Extracted material ::
--- START ---

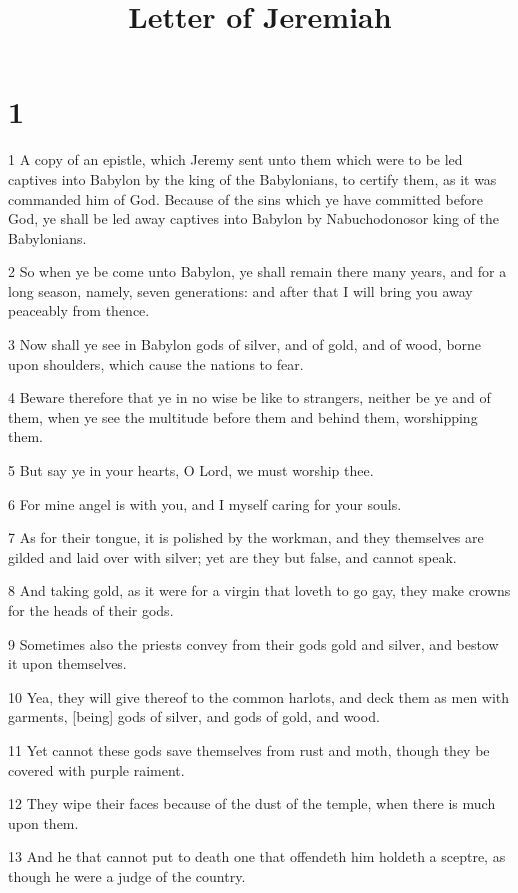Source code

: 

\title{Letter of Jeremiah}

\chapter{1}


\par 1 A copy of an epistle, which Jeremy sent unto them which were to be led captives into Babylon by the king of the Babylonians, to certify them, as it was commanded him of God. Because of the sins which ye have committed before God, ye shall be led away captives into Babylon by Nabuchodonosor king of the Babylonians.
\par 2 So when ye be come unto Babylon, ye shall remain there many years, and for a long season, namely, seven generations: and after that I will bring you away peaceably from thence.
\par 3 Now shall ye see in Babylon gods of silver, and of gold, and of wood, borne upon shoulders, which cause the nations to fear.
\par 4 Beware therefore that ye in no wise be like to strangers, neither be ye and of them, when ye see the multitude before them and behind them, worshipping them.
\par 5 But say ye in your hearts, O Lord, we must worship thee.
\par 6 For mine angel is with you, and I myself caring for your souls.
\par 7 As for their tongue, it is polished by the workman, and they themselves are gilded and laid over with silver; yet are they but false, and cannot speak.
\par 8 And taking gold, as it were for a virgin that loveth to go gay, they make crowns for the heads of their gods.
\par 9 Sometimes also the priests convey from their gods gold and silver, and bestow it upon themselves.
\par 10 Yea, they will give thereof to the common harlots, and deck them as men with garments, [being] gods of silver, and gods of gold, and wood.
\par 11 Yet cannot these gods save themselves from rust and moth, though they be covered with purple raiment.
\par 12 They wipe their faces because of the dust of the temple, when there is much upon them.
\par 13 And he that cannot put to death one that offendeth him holdeth a sceptre, as though he were a judge of the country.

--- END ---

What to produce :: Starting with the first line of the data, transcribe every line exactly through the one containing "of the Babylonians.". No pictures go in.

Response ::
Source code

: 

\title{Letter of Jeremiah}

\chapter{1}


\par 1 A copy of an epistle, which Jeremy sent unto them which were to be led captives into Babylon by the king of the Babylonians, to certify them, as it was commanded him of God. Because of the sins which ye have committed before God, ye shall be led away captives into Babylon by Nabuchodonosor king of the Babylonians.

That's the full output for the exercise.